Blanket Toss Under Midnight Sun

by Paul Seesequasis


All photographs represent moments in time, but at their best they are also able to inspire something intangible—an emotion, an empathetic response, occasionally a realization. Then one recognizes that there are stories within the image. Often these stories are lost, but something can be gleaned and the photograph can go further.

One might call Blanket Toss Under Midnight Sun a collection of Indigenous photographs. To be more precise, it is a book of photographs of Indigenous peoples, taken for the most part by non-Indigenous photographers, primarily in what is now Canada. These were not just any photographers but those who, through various circumstances, became embedded in a community long enough for their lens to not be as obtrusive as a tourist’s, for the camera to be accepted enough that what is framed is not staged or phony. Alongside these photos appear those of the first generation of Indigenous photographers, among them Peter Pitseolak and George Johnston, who in the mid-twentieth century became pioneers within Indigenous photography.

Somewhat ironically, as it brings to life images taken decades ago, Blanket Toss Under Midnight Sun began in a most transitory and temporary medium: social media. Over three years ago, my mother, a residential school survivor, remarked that she was “tired of hearing just negative things about those times” and that ”there had been positive and strong things in Indigenous communities then.”I began to search through archives, seeking not residential school photos or other images of colonization but images reflecting a different reality, that of integrity, strength, resourcefulness, hard work, family and play. And I found them.

Over time I began to recognize the work of specific photographers and became familiar with certain communities at particular moments. I was able to identify which archives had digitized their photographic collections, which museums and libraries held the work of photographers I was curious about, and which photographers, still alive, had their works online.

When I began to post these archival photographs online, I was surprised by the response.
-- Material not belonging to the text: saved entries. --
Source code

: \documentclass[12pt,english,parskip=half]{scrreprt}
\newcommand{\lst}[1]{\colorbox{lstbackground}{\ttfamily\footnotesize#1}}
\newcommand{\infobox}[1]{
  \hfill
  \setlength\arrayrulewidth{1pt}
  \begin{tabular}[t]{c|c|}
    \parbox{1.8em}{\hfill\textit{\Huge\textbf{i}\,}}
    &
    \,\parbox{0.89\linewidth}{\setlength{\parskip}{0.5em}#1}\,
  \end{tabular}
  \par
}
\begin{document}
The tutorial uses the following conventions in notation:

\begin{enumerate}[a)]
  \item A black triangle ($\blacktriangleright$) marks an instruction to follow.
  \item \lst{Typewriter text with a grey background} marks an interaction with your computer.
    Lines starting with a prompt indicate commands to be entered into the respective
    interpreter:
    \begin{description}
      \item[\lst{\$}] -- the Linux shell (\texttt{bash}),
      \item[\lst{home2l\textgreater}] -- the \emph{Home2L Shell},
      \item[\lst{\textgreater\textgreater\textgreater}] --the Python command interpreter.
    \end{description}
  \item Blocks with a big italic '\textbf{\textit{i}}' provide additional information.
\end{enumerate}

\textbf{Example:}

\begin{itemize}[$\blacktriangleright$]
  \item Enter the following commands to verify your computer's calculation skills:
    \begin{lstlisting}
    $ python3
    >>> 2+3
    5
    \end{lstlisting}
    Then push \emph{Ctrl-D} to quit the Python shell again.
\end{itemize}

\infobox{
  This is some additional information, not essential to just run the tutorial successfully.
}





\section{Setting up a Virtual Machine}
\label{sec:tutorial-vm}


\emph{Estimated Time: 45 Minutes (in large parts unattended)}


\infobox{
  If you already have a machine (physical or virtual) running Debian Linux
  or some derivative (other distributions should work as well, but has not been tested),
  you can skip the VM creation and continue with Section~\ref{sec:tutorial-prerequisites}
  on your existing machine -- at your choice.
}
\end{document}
I had expected some people to “follow” and “like” the photos, but I had not counted on the comments. Many viewers had never seen the photographs before, but posted to say, “That’s my grandmother!’ or “That’s me, forty-two years ago!’ This act of naming brought another layer to the photographs: reclamation. It was a rewarding exchange and every day brought something new. I was aware, of course, of Project Naming, a collaborative effort between Library and Archives Canada and Nunavut Sivuniksavut, which offers a special college programme based in Ottawa, serving Inuit youth, to name people from archival photos, so it was another positive step to be able to share and collaborate with Project Naming as the project continued.

History has always interested me, but I am neither a trained historian nor an archivist, so I encountered much learning as I went along. I stumbled, occasionally made assumptions that were in error, and was grateful when I was corrected. I also learned that archival notes are not always accurate in name, location or cultural identity. There were lessons to be repeated like a mantra: Never assume. Worse, Never add your assumptions to the captions. Reprint the archival captions as they are, but expect, in many cases, they will be wrong or inaccurate. Hope that in the seeing, someone out there will recognize a face, a hill, a building. Finally, Expect the unexpected.
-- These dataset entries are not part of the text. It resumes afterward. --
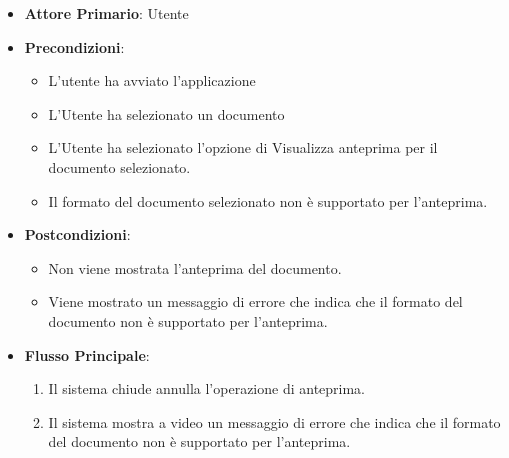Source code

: \begin{itemize}
    \item \textbf{Attore Primario}: Utente
    \item \textbf{Precondizioni}: 
    \begin{itemize}
        \item L'utente ha avviato l'applicazione
        \item L'Utente ha selezionato un documento
        \item L'Utente ha selezionato l'opzione di Visualizza anteprima per il documento selezionato.
        \item Il formato del documento selezionato non è supportato per l'anteprima.
    \end{itemize}
    \item \textbf{Postcondizioni}: 
    \begin{itemize}
        \item Non viene mostrata l'anteprima del documento.
        \item Viene mostrato un messaggio di errore che indica che il formato del documento non è supportato per l'anteprima.
    \end{itemize}
    \item \textbf{Flusso Principale}:
    \begin{enumerate}
        \item Il sistema chiude annulla l'operazione di anteprima.
        \item Il sistema mostra a video un messaggio di errore che indica che il formato del documento non è supportato per l'anteprima.
    \end{enumerate}
\end{itemize}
When an impression of the past is taken, it is “possessed,” but it cannot be restored, nor can the entirety of its secrets be revealed. The stories that accompany the photographs in this book come from lived memory, conducted through many interviews, or researched over countless hours in the archives. Still, they tell only part of the story. They afford a glimpse into the past and a sense of how things were, but not a fulfillment. As historian Mary Scriver remarked, referring to questions she has posed to Blackfeet elders, the answer is often “could be.” So many of the stories here could be. That does not delegitimize memory or historical accounts, but it points to a certain wisdom that the story is only a small part of the picture and the picture itself only a small part of the story.

When Edward S. Curtis travelled the West and Northwest, taking photos of “Native Americans,” he was doing so with the steadfast belief that “Indians” and their way of life were disappearing. He felt himself a chronicler of a dying race. He was seeking something that Anishinaabe philosopher and writer Gerald Vizenor would call a “terminal creed,” a form of stasis. Curtis’s was an outsider’s gaze fraught with the perils of romanticization. He saw the adaptation to modernity as a loss of traditional life. Curtis carried a suitcase of traditional props so that things could be the way he expected them to be.
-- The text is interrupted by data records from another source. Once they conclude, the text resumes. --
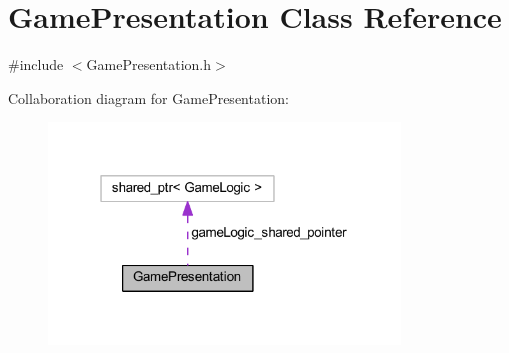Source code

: \hypertarget{class_game_presentation}{}\section{Game\+Presentation Class Reference}
\label{class_game_presentation}


{\ttfamily \#include $<$Game\+Presentation.\+h$>$}



Collaboration diagram for Game\+Presentation\+:\nopagebreak
\begin{figure}[H]
\begin{center}
\leavevmode
\includegraphics[width=265pt]{class_game_presentation__coll__graph}
\end{center}
\end{figure}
Of course, as we know, Curtis was wrong in intimating that Indigenous peoples and their way of life were dying. But he was correct that customs were changing, and ways of hunting, fishing and making things by hand were in flux. However, he failed to grasp that Indigenous ways of being have always been about change and adaptation. Indigenous life was evolving, as it always had and always will.

The photographs in this volume are varied in period, nation and landscape. Beyond just “how things were,” they reveal how things were changing. In curating these eighty-plus photos out of hundreds of possible choices, I’ve focused on roughly a dozen photographers who spent reasonable time in the communities, and who, for the most part, had what one could call “real relations” with their subject matter.